'''
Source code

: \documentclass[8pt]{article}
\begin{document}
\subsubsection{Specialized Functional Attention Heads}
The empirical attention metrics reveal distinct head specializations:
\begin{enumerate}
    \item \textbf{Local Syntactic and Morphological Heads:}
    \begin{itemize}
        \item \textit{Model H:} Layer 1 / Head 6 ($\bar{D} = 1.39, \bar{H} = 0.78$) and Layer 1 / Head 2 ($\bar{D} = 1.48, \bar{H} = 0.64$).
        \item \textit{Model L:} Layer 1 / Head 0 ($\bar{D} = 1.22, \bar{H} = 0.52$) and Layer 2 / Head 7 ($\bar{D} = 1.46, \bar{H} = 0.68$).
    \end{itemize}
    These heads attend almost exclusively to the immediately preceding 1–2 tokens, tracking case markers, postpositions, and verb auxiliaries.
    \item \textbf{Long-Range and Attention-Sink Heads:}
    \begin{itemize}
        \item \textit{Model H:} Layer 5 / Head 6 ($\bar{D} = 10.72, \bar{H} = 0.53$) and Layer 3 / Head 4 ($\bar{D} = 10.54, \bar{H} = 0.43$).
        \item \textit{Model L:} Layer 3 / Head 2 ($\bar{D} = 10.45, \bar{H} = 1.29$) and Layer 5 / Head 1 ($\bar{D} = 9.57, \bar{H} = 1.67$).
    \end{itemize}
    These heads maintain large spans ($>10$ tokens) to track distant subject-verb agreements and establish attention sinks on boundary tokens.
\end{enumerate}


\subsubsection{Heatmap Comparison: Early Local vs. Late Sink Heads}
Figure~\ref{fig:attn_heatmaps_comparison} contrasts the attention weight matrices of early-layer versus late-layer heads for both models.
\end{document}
'''
'''
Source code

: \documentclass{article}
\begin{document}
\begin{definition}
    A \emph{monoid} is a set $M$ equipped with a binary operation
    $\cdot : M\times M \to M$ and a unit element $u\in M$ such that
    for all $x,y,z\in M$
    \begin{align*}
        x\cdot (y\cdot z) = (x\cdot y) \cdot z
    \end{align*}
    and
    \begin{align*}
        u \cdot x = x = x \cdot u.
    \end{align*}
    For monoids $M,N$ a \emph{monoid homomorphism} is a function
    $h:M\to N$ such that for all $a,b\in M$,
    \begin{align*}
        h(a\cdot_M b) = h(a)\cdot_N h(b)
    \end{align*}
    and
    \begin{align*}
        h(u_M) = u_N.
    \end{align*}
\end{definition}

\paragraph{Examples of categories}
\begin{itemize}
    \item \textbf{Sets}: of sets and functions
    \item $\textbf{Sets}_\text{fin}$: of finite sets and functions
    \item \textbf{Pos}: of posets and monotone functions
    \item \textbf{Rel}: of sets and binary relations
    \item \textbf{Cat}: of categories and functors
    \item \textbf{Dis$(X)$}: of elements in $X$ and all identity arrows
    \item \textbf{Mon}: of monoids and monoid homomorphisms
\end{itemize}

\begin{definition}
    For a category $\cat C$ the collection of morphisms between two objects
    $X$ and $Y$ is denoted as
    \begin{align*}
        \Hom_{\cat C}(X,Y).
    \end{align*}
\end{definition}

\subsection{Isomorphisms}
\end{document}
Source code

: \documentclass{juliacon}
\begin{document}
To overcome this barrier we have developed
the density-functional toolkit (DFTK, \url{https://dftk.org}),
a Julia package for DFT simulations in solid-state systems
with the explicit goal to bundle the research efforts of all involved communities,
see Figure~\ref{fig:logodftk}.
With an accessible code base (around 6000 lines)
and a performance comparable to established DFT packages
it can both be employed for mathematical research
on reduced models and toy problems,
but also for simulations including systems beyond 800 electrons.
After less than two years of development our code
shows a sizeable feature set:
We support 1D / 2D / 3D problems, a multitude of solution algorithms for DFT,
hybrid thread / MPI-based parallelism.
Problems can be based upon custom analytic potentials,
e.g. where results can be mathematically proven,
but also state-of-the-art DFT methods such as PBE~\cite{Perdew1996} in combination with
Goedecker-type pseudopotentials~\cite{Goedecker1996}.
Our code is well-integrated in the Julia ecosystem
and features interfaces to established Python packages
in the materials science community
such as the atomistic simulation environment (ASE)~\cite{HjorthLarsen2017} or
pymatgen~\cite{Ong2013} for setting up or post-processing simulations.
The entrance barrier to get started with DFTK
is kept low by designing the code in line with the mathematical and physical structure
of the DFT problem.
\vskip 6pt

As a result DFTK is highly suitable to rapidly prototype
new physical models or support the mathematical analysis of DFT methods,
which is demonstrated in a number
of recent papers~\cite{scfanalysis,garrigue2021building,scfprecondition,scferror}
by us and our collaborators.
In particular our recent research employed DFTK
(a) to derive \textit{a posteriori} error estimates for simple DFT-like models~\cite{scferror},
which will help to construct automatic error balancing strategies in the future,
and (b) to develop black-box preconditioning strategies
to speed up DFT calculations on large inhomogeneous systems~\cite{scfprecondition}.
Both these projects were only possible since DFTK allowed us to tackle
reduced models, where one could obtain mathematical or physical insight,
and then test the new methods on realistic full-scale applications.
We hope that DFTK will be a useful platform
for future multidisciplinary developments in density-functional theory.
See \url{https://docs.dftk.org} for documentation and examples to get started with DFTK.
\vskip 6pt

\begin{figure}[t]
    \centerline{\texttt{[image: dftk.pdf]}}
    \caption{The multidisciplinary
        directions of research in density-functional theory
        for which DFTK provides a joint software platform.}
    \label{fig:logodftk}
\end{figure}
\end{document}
'''
'''
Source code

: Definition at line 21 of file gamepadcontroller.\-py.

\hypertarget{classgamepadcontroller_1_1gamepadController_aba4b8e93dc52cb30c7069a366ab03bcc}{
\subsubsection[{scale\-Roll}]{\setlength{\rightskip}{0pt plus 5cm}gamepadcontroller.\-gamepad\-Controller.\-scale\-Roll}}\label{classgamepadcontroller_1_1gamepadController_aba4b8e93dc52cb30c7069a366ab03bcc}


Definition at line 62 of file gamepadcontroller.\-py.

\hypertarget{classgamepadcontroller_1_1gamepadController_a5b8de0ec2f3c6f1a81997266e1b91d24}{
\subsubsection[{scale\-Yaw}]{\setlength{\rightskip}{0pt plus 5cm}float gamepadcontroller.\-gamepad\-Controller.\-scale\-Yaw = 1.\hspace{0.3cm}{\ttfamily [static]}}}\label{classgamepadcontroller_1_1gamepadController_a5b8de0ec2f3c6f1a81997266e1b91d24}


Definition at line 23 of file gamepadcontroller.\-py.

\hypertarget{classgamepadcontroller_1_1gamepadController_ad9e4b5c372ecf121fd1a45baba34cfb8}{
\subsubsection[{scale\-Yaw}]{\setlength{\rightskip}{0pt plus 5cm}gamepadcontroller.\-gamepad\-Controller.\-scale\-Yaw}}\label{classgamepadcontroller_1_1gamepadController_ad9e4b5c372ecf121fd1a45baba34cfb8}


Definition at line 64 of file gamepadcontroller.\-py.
'''
* **WHAT YOU HAVE TO DO**:
From the data above, output only the lines between the line containing "shows a sizeable" and the line containing "but also state-of-the-art", inclusive, exactly as written.

* **TASK ANSWER**:
shows a sizeable feature set:
We support 1D / 2D / 3D problems, a multitude of solution algorithms for DFT,
hybrid thread / MPI-based parallelism.
Problems can be based upon custom analytic potentials,
e.g. where results can be mathematically proven,
but also state-of-the-art DFT methods such as PBE~\cite{Perdew1996} in combination with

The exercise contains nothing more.